Task requirements — Give back the line that contains "von Mises 分布。" and every following line, exactly as they appear, through the end of the data.

______

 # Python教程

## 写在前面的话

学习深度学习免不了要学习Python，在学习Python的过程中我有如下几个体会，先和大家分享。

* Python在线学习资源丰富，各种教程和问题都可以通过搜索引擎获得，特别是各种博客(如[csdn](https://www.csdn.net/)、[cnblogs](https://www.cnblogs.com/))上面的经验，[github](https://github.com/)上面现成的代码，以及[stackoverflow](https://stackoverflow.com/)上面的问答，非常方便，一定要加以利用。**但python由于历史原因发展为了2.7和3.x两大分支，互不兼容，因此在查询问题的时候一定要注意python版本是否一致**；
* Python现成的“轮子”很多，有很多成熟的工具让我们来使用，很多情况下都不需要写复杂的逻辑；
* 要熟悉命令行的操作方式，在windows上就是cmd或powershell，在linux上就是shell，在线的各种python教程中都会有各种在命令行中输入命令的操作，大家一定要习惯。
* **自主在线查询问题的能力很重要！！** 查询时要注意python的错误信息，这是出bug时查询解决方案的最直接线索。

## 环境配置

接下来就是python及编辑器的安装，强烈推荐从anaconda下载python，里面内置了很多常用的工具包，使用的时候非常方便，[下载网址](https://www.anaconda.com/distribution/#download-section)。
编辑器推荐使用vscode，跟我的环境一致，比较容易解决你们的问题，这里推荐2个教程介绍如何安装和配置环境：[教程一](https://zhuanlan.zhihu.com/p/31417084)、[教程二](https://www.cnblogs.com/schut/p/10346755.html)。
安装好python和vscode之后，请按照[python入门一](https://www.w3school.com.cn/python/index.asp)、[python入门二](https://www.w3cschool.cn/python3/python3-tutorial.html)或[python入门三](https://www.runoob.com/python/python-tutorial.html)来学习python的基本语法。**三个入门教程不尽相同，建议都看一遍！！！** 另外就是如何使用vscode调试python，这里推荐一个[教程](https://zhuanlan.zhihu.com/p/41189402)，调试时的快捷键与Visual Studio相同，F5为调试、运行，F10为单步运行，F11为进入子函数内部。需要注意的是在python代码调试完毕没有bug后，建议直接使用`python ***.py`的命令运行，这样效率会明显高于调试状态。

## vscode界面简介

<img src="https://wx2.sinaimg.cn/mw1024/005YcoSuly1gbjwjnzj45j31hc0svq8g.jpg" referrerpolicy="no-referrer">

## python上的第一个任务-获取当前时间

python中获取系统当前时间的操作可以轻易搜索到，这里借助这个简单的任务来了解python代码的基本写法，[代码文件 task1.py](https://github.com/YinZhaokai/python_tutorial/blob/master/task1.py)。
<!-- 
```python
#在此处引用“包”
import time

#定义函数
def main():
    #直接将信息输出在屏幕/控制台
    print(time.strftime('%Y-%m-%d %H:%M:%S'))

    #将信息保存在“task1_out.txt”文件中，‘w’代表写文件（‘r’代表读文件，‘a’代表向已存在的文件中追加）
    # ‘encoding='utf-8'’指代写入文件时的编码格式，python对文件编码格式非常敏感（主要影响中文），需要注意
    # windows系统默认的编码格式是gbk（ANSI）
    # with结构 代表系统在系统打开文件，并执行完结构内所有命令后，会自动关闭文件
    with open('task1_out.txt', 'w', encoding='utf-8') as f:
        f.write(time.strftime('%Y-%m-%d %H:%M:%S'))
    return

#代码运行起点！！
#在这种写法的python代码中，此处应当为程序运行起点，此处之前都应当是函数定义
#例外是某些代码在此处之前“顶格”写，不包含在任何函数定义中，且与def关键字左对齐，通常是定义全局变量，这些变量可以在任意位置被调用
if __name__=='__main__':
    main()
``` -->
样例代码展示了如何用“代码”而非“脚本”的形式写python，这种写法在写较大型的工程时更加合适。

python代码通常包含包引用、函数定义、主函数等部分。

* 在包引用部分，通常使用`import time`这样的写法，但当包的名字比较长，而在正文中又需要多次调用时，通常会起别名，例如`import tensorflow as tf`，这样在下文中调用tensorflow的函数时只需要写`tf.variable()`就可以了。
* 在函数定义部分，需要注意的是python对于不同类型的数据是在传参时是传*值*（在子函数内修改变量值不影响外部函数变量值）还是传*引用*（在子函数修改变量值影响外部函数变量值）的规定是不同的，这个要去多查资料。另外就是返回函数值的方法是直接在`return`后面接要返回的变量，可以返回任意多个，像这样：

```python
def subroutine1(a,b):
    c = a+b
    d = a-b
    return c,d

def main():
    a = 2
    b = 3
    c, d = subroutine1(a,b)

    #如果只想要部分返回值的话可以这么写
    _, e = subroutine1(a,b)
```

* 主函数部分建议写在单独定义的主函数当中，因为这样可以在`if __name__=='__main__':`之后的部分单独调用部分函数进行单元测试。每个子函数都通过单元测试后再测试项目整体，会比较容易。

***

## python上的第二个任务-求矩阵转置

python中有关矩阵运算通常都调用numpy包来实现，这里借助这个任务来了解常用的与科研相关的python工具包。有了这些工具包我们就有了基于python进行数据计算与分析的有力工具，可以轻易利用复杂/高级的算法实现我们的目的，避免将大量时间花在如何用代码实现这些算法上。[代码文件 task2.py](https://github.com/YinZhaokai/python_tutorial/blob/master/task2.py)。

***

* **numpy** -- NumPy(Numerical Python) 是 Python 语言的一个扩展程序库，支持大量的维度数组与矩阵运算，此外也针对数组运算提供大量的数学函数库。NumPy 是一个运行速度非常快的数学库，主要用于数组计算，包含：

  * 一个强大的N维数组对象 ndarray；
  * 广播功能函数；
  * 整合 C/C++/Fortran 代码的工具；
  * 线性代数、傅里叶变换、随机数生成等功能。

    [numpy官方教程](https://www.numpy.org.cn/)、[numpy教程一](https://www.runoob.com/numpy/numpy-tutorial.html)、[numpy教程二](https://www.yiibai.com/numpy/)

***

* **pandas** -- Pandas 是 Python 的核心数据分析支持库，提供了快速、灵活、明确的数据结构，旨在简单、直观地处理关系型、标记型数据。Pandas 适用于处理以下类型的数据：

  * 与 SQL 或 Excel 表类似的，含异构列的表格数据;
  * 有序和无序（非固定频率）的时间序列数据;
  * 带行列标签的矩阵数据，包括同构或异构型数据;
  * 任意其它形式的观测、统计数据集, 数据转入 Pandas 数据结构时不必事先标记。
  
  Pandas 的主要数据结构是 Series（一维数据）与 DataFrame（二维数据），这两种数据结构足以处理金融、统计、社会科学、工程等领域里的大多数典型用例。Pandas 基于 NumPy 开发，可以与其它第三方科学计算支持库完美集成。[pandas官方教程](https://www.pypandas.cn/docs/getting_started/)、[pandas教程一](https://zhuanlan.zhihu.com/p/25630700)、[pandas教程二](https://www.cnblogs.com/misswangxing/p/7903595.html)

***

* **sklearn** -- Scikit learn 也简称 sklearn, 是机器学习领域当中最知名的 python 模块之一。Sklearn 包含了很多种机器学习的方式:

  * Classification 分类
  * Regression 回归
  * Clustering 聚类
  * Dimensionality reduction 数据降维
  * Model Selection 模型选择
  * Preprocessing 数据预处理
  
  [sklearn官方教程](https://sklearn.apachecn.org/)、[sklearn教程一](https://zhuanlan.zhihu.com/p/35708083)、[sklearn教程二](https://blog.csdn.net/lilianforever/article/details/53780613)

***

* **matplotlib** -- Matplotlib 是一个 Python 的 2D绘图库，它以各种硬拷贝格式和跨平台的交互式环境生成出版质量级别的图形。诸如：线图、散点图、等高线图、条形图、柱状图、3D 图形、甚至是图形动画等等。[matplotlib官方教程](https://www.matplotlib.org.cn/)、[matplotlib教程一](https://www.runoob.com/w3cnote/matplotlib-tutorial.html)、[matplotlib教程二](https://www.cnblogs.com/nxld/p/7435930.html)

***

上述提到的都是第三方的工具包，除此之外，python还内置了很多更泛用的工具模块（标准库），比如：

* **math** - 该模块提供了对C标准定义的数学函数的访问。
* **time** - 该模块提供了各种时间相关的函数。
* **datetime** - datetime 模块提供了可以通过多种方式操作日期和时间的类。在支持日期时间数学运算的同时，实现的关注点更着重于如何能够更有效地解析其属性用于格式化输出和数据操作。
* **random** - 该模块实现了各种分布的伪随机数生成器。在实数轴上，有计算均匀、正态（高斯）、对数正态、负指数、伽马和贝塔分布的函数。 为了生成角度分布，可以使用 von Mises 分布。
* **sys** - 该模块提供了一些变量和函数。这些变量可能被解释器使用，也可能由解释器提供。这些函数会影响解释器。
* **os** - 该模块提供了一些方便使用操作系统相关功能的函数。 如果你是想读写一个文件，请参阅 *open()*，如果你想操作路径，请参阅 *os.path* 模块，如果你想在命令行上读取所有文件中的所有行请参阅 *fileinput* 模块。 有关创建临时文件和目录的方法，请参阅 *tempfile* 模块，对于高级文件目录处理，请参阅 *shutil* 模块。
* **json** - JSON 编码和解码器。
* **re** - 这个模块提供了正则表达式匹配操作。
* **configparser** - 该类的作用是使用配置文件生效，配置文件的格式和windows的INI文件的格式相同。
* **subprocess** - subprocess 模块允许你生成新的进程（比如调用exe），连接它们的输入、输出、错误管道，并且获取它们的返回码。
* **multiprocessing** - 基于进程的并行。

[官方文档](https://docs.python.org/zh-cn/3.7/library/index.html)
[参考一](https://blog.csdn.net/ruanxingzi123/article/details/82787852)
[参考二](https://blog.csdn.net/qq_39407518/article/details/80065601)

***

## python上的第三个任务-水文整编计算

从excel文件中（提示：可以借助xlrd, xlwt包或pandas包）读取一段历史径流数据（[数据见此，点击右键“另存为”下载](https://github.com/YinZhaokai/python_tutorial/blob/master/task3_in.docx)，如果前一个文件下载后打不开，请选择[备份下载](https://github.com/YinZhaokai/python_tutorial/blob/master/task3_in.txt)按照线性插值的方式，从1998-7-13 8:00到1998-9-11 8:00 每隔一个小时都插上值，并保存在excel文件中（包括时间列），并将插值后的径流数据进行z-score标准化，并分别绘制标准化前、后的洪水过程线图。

______

Exercise answer —
* **random** - 该模块实现了各种分布的伪随机数生成器。在实数轴上，有计算均匀、正态（高斯）、对数正态、负指数、伽马和贝塔分布的函数。 为了生成角度分布，可以使用 von Mises 分布。
* **sys** - 该模块提供了一些变量和函数。这些变量可能被解释器使用，也可能由解释器提供。这些函数会影响解释器。
* **os** - 该模块提供了一些方便使用操作系统相关功能的函数。 如果你是想读写一个文件，请参阅 *open()*，如果你想操作路径，请参阅 *os.path* 模块，如果你想在命令行上读取所有文件中的所有行请参阅 *fileinput* 模块。 有关创建临时文件和目录的方法，请参阅 *tempfile* 模块，对于高级文件目录处理，请参阅 *shutil* 模块。
* **json** - JSON 编码和解码器。
* **re** - 这个模块提供了正则表达式匹配操作。
* **configparser** - 该类的作用是使用配置文件生效，配置文件的格式和windows的INI文件的格式相同。
* **subprocess** - subprocess 模块允许你生成新的进程（比如调用exe），连接它们的输入、输出、错误管道，并且获取它们的返回码。
* **multiprocessing** - 基于进程的并行。

[官方文档](https://docs.python.org/zh-cn/3.7/library/index.html)
[参考一](https://blog.csdn.net/ruanxingzi123/article/details/82787852)
[参考二](https://blog.csdn.net/qq_39407518/article/details/80065601)

***

## python上的第三个任务-水文整编计算

从excel文件中（提示：可以借助xlrd, xlwt包或pandas包）读取一段历史径流数据（[数据见此，点击右键“另存为”下载](https://github.com/YinZhaokai/python_tutorial/blob/master/task3_in.docx)，如果前一个文件下载后打不开，请选择[备份下载](https://github.com/YinZhaokai/python_tutorial/blob/master/task3_in.txt)按照线性插值的方式，从1998-7-13 8:00到1998-9-11 8:00 每隔一个小时都插上值，并保存在excel文件中（包括时间列），并将插值后的径流数据进行z-score标准化，并分别绘制标准化前、后的洪水过程线图。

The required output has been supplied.